Appreciating spring flowers
By By Gail Barton / horticulture columnist
March 9, 2003
We've had enough nice weather to give me spring fever. All over town the saucer magnolias are in full bloom.
My garden is full of daffodils, camellias, sweet daphne and Lenten rose. Many more plants have plump flower buds just waiting to break open.
Late winter and spring are prime times to observe flowers. Myriads of flowers, each more colorful and fragrant than the last, vie for the attention of an extremely busy group of pollinators such as bees, butterflies, moths and birds.
The pollinator's purpose is to be a sort of matchmaker carrying pollen that has the male sex cells to flowers with the tiny female ovules. Successful pollination results in seed and fruit production.
So the whole purpose of a flower is to attract a pollinator and then mature into fruit.
Winter flowers like daphne, Carolina jessamine, saucer magnolia and sweet olive are usually strongly scented. The fragrance helps attract the few insects that are out and about in late winter.
Our native paw-paw tree flowers in winter as well. Paw-paw blooms are bell-shaped and dark maroon similar to meat in color. They smell like rotten meat to attract blow flies.
Flowers have other tactics besides scent and color to attract pollinators. Some have landing platforms for bees and markings that point the way to enticing nectar. The nectar, of course, happens to be strategically located near the pollen.
Bees serve as pollinators for the majority of flowering plants. They are most attracted to yellow, blue or other brightly colored flowers that reflect ultra-violet light.
Bees pollinate all members of the rose family including apples, peaches, pears, plums, cherries and almost all other tree fruits. Without bees to carry pollen from one fruit tree to another, the fruit aisle at the grocery store would be almost empty.
Flowers with long narrow tubes have nectar that is not available to a bee. These are pollinated by butterflies. A butterfly can land on a flower and extend a long probing tongue to siphon nectar from the depths of a flower.
Butterflies are attracted to red and orange flowers like butterfly milkweed and lantana. Moths, the butterfly's nocturnal cousins, pollinate fragrant white night-blooming flowers like moon vine.
Large red scentless flowers (like tropical hibiscus) are usually pollinated by birds. In the tropics, parrots and many species of hummingbirds serve as pollinators.
Here in Meridian, mimosa trees, red salvia, cardinal flowers, pineapple sage and even trumpet creeper lure hummingbirds into the garden.
Bees, butterflies and birds perform the service of pollination for a food fee. Some pollinators eat the nutritious pollen. Others like butterflies live solely on nectar. Bees process the nectar into honey. Hummingbirds hover and seem to feed as if their very lives were at stake. The truth is that a hummingbird must feed every few minutes or die.
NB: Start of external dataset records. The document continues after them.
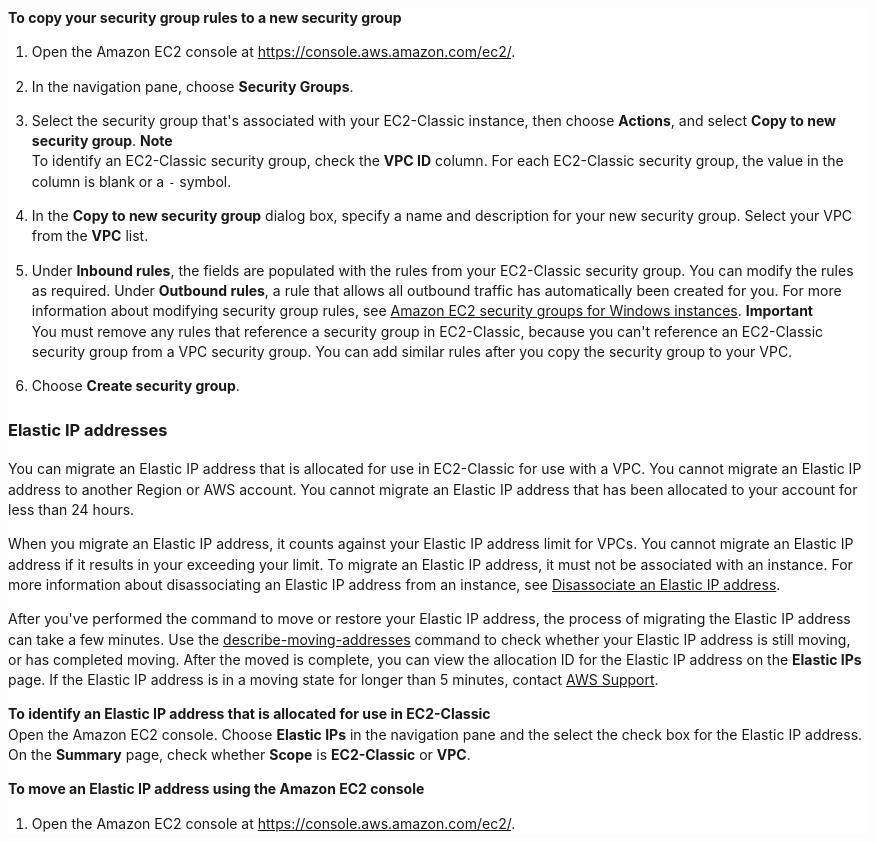 **To copy your security group rules to a new security group**

1. Open the Amazon EC2 console at [https://console\.aws\.amazon\.com/ec2/](https://console.aws.amazon.com/ec2/)\.

1. In the navigation pane, choose **Security Groups**\.

1. Select the security group that's associated with your EC2\-Classic instance, then choose **Actions**, and select **Copy to new security group**\.
**Note**  
To identify an EC2\-Classic security group, check the **VPC ID** column\. For each EC2\-Classic security group, the value in the column is blank or a `-` symbol\.

1. In the **Copy to new security group** dialog box, specify a name and description for your new security group\. Select your VPC from the **VPC** list\. 

1. Under **Inbound rules**, the fields are populated with the rules from your EC2\-Classic security group\. You can modify the rules as required\. Under **Outbound rules**, a rule that allows all outbound traffic has automatically been created for you\. For more information about modifying security group rules, see [Amazon EC2 security groups for Windows instances](ec2-security-groups.md)\.
**Important**  
You must remove any rules that reference a security group in EC2\-Classic, because you can't reference an EC2\-Classic security group from a VPC security group\. You can add similar rules after you copy the security group to your VPC\.

1. Choose **Create security group**\.

### Elastic IP addresses<a name="vpc-migrate-eip"></a>

You can migrate an Elastic IP address that is allocated for use in EC2\-Classic for use with a VPC\. You cannot migrate an Elastic IP address to another Region or AWS account\. You cannot migrate an Elastic IP address that has been allocated to your account for less than 24 hours\.

When you migrate an Elastic IP address, it counts against your Elastic IP address limit for VPCs\. You cannot migrate an Elastic IP address if it results in your exceeding your limit\. To migrate an Elastic IP address, it must not be associated with an instance\. For more information about disassociating an Elastic IP address from an instance, see [Disassociate an Elastic IP address](elastic-ip-addresses-eip.md#using-instance-addressing-eips-associating-different)\.

After you've performed the command to move or restore your Elastic IP address, the process of migrating the Elastic IP address can take a few minutes\. Use the [describe\-moving\-addresses](https://docs.aws.amazon.com/cli/latest/reference/ec2/describe-moving-addresses.html) command to check whether your Elastic IP address is still moving, or has completed moving\. After the moved is complete, you can view the allocation ID for the Elastic IP address on the **Elastic IPs** page\. If the Elastic IP address is in a moving state for longer than 5 minutes, contact [AWS Support](https://aws.amazon.com/premiumsupport/)\.

**To identify an Elastic IP address that is allocated for use in EC2\-Classic**  
Open the Amazon EC2 console\. Choose **Elastic IPs** in the navigation pane and the select the check box for the Elastic IP address\. On the **Summary** page, check whether **Scope** is **EC2\-Classic** or **VPC**\.

**To move an Elastic IP address using the Amazon EC2 console**

1. Open the Amazon EC2 console at [https://console\.aws\.amazon\.com/ec2/](https://console.aws.amazon.com/ec2/)\.
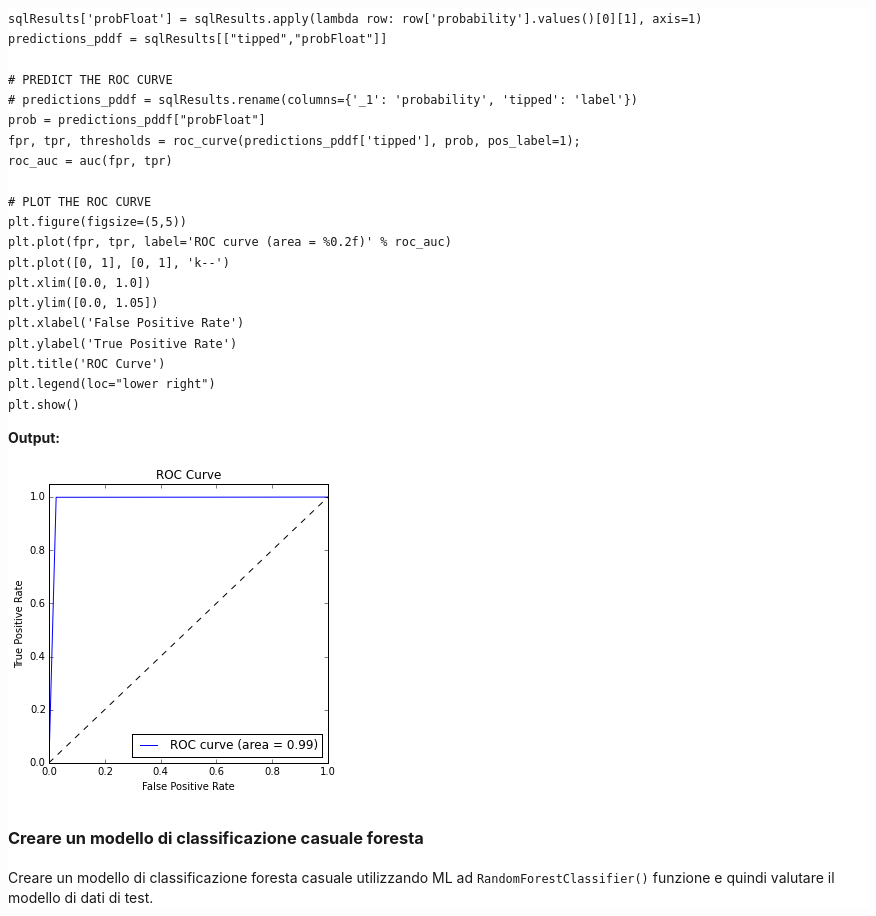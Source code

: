     sqlResults['probFloat'] = sqlResults.apply(lambda row: row['probability'].values()[0][1], axis=1)
    predictions_pddf = sqlResults[["tipped","probFloat"]]

    # PREDICT THE ROC CURVE
    # predictions_pddf = sqlResults.rename(columns={'_1': 'probability', 'tipped': 'label'})
    prob = predictions_pddf["probFloat"]
    fpr, tpr, thresholds = roc_curve(predictions_pddf['tipped'], prob, pos_label=1);
    roc_auc = auc(fpr, tpr)

    # PLOT THE ROC CURVE
    plt.figure(figsize=(5,5))
    plt.plot(fpr, tpr, label='ROC curve (area = %0.2f)' % roc_auc)
    plt.plot([0, 1], [0, 1], 'k--')
    plt.xlim([0.0, 1.0])
    plt.ylim([0.0, 1.05])
    plt.xlabel('False Positive Rate')
    plt.ylabel('True Positive Rate')
    plt.title('ROC Curve')
    plt.legend(loc="lower right")
    plt.show()


**Output:**

![Suggerimento o nessun curva ROC suggerimento](./media/machine-learning-data-science-process-scala-walkthrough/plot-roc-curve-tip-or-not.png)


### <a name="create-a-random-forest-classification-model"></a>Creare un modello di classificazione casuale foresta

Creare un modello di classificazione foresta casuale utilizzando ML ad `RandomForestClassifier()` funzione e quindi valutare il modello di dati di test.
Not all flowers are pollinated by living creatures. Soon the oaks and many other trees will produce dull-colored flowers that look like tassels. The flowers are not colorful or fragrant because they are wind pollinated and don't have to lure pollinators.
The flower shape gives the pollen more mobility in the wind. These flowers are drab, but the wind-pollinated flowers of the grains like wheat and corn feed the world. Pine, which is also wind-pollinated, sheds golden pollen throughout the South onto everyone's car around mid-March.
Wind-pollinated plants don't mean to make such a mess. They just have to produce extra pollen since distribution is random and plenty is needed to reach the mark.
It's absolutely amazing to me that every acorn and pine cone begins its life as a flower that is dusted with pollen carried on the wind. However, I'm sometimes unappreciative when I'm picking up pine cones before mowing.